Mutations are changes in the DNA that can result in no protein or an altered protein being synthesised.
Single gene mutations involve the alteration of a DNA nucleotide sequence as a result of the substitution, insertion or deletion of nucleotides.
There are three types of single gene mutations that result from nucleotide substitutions: missense, nonsense and splice-site mutations.

A substitution mutation
Missense mutations result in one amino acid being changed for another.
This may result in a non-functional protein or have little effect on the protein.
Nonsense mutations result in a premature stop codon being produced which results in a shorter protein.
Splice-site mutations result in some introns being retained and/or some exons not being included in the mature transcript.
The other type of single gene mutations that result from nucleotide insertion and nucleotide deletion, are frame-shift mutations.
Nucleotide insertions or deletions result in frame-shift mutations.
Frame-shift mutations cause all of the codons and all of the amino acids after the mutation to be changed.
This has a major effect on the structure of the protein produced.

A deletion mutation

An insertion mutation
The other types of mutations are chromosome structure mutations: duplication, deletion, inversion and translocation.

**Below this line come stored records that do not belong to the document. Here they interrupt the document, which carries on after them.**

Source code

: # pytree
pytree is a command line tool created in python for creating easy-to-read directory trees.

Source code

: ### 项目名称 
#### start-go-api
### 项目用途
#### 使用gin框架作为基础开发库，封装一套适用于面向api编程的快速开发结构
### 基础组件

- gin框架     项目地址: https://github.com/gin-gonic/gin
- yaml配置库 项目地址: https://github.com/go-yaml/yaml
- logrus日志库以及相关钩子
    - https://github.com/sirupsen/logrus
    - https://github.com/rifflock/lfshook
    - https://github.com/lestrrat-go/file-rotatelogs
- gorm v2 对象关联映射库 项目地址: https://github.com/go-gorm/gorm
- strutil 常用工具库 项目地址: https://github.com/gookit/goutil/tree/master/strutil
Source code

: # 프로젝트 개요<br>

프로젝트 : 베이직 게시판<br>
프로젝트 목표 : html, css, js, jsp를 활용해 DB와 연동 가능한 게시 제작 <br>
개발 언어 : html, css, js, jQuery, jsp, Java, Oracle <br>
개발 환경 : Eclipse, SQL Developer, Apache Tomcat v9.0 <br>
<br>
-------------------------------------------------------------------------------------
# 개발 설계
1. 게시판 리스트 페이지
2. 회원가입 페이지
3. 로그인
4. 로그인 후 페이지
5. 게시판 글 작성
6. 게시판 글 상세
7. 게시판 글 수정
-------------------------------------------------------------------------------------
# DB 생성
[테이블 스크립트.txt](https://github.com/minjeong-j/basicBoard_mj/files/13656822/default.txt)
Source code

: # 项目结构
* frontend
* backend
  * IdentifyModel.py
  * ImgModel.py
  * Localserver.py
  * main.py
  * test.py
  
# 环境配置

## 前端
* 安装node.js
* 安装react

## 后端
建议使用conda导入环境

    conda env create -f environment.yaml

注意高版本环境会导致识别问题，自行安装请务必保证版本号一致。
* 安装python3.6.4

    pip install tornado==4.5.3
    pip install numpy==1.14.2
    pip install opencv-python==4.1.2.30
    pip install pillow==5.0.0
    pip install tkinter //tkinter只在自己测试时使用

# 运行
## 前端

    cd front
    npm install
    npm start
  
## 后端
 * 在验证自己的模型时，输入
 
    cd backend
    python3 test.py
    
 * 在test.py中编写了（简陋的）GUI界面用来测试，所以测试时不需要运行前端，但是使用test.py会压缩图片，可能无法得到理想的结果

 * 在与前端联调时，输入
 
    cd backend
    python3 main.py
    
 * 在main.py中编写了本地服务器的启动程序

Duplication is where a section of a chromosome is added from its homologous partner.

Deletion is where a section of a chromosome is removed.

Inversion is where a section of chromosome is reversed.

Translocation is where a section of a chromosome is added to a chromosome, not its homologous partner.

The substantial changes in chromosome mutations often make them lethal.
Mutations and gene duplication are important in evolution.
Mutations bring about new variation by the production of new alleles. Without mutations there would be no new variation.
Mutations that result in gene duplication allow potential beneficial mutations to occur in a duplicated gene whilst the original gene can still be expressed to produce its protein.